Il Complesso agricolo-forestale "La Foce" fa parte del patrimonio indisponibile della Regione Toscana ed è gestito dall'Unione dei Comuni ai sensi dell'articolo 29 della Legge Regionale 39/00 e smi.
Tale complesso ricade nei comuni di Sarteano e Chianciano Terme; si estende per circa 580 ettari ed è ricoperto soprattutto da soprassuoli forestali e da circa 25 ettari di terreni seminativi. Il Complesso deve essere gestito sulla base di un Piano di gestione ai sensi dell'articolo 30 della citata Legge Regionale 39/00; nel presente caso il Piano di gestione previsto fino al 2020 è in via di definizione.
Del Complesso fanno parte due fabbricati rurali: il Podere Poderuccio ristrutturato nell'anno 2008 ed il Podere Palazzone in via di ristrutturazione.
Per tali fabbricati si prevede un utilizzo turistico-ricettivo con finalità ed obbiettivi volti alla valorizzazione, allo sviluppo della ricerca ed alla diffusione della conoscenza in materia ambientale, paesaggistica, faunistica e forestale attraverso la realizzazione di sale polivalenti e garantendo l'ospitalità dei fruitori.
Dal punto di vista ambientale la caratteristica peculiare del Complesso è la faggeta di Pietraporciana formazione forestale a prevalenza di faggio di circa 12 ettari di elevato valore biologico in quanto bosco dalle elevate caratteristiche di naturalità e monumentalità in situazione stazionale ed ecologica inusuale per il faggio data la quota altimetrica relativamente bassa, non adatta per questo tipo di pianta. I restanti boschi, generalmente a prevalenza di cerro, rivestono grande importanza per l'elevata biodiversità in quanto con varie composizioni sono presenti numerose altre specie; rovere, roverella, faggio, castagno, vari tipi di aceri, vari tipi di frassino, pero selvatico, vari tipi di sorbi, eccetera; sono presenti anche popolamenti di origine artificiale (rimboschimenti) prevalentemente a base di conifere.

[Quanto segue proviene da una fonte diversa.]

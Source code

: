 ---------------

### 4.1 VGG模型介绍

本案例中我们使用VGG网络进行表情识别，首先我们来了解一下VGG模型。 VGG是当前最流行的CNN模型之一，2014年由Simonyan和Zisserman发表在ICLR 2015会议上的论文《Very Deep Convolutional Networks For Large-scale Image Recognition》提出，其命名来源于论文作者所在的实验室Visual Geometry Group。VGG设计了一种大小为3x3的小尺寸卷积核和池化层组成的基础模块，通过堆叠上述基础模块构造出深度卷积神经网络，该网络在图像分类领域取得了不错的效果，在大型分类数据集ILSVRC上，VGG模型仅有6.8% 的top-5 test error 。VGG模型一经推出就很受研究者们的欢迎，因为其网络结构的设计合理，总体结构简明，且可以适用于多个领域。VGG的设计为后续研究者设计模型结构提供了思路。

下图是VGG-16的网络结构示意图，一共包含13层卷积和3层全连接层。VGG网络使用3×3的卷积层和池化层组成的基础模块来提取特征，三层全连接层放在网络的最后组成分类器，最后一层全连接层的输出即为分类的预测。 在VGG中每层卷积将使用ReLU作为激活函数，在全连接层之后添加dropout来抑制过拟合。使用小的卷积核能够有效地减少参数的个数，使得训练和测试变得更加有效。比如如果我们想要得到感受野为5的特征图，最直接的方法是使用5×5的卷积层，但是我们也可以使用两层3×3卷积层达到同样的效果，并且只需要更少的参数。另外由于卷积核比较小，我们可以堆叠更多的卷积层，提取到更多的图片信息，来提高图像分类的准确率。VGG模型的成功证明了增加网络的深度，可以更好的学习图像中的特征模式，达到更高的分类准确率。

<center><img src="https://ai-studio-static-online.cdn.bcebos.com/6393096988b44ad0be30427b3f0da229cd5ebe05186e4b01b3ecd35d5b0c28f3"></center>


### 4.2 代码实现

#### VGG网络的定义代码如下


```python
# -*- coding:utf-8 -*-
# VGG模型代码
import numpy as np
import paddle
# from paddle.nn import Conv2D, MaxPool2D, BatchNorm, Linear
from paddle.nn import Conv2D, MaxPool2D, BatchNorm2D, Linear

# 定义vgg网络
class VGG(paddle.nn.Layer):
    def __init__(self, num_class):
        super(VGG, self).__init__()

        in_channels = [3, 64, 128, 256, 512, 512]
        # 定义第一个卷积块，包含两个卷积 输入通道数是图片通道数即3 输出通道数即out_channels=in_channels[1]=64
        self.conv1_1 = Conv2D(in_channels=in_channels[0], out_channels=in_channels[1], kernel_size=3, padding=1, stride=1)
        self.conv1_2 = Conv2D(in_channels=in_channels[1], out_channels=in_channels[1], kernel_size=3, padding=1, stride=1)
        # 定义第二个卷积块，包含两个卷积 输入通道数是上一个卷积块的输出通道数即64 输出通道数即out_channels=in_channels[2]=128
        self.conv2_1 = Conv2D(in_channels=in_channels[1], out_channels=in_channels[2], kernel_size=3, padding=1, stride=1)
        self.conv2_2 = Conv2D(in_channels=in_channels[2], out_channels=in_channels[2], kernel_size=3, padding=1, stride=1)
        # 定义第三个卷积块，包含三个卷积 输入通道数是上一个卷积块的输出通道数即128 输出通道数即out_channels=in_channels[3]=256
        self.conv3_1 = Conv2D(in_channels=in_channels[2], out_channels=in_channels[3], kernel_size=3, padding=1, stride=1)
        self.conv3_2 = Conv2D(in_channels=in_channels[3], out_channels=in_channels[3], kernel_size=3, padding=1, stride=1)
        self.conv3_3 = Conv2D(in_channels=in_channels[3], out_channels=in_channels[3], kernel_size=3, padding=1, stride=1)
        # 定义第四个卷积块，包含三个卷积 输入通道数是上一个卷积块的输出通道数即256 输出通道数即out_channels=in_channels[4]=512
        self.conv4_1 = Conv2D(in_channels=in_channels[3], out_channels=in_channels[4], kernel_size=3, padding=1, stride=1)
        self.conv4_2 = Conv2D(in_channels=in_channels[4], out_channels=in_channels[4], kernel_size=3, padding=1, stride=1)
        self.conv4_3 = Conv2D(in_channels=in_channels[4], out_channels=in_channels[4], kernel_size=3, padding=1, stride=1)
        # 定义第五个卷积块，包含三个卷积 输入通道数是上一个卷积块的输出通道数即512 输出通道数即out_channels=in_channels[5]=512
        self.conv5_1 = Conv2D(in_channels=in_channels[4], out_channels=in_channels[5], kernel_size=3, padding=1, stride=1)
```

Gli interventi forestali previsti sono volti alla conservazione della faggeta e dell'elevata biodiversità favorendo la diffusione delle piante più rare e potenziando gli individui più monumentali. Per i rimboschimenti sono previsti interventi graduali di rinaturalizzazione attraverso l'eliminazione delle specie non tipiche del territorio con la sostituzione naturale delle piante autoctone.
Nel Complesso si ritrovano anche infrastrutture di natura turistico-ricettive e didattico-formative gestite e mantenute dallUnione dei Comuni quali due aree attrezzate (Bellosguardo e Le Crocette), due arboreti didattici (di cui uno idoneo per portatori di handicap), un campo stabile di tiro con l'arco di campagna, un arboreo sperimentale per lo studio di cloni di cipresso resistenti al cancro (in collaborazione con il CNR di Firenze), un'area sperimentale per lo studio del tartufo nero scorzone (in collaborazione con l'ARSIA di Firenze e l'Università degli Studi di Siena) ed una rete di sentieri che collegano le varie infrastrutture.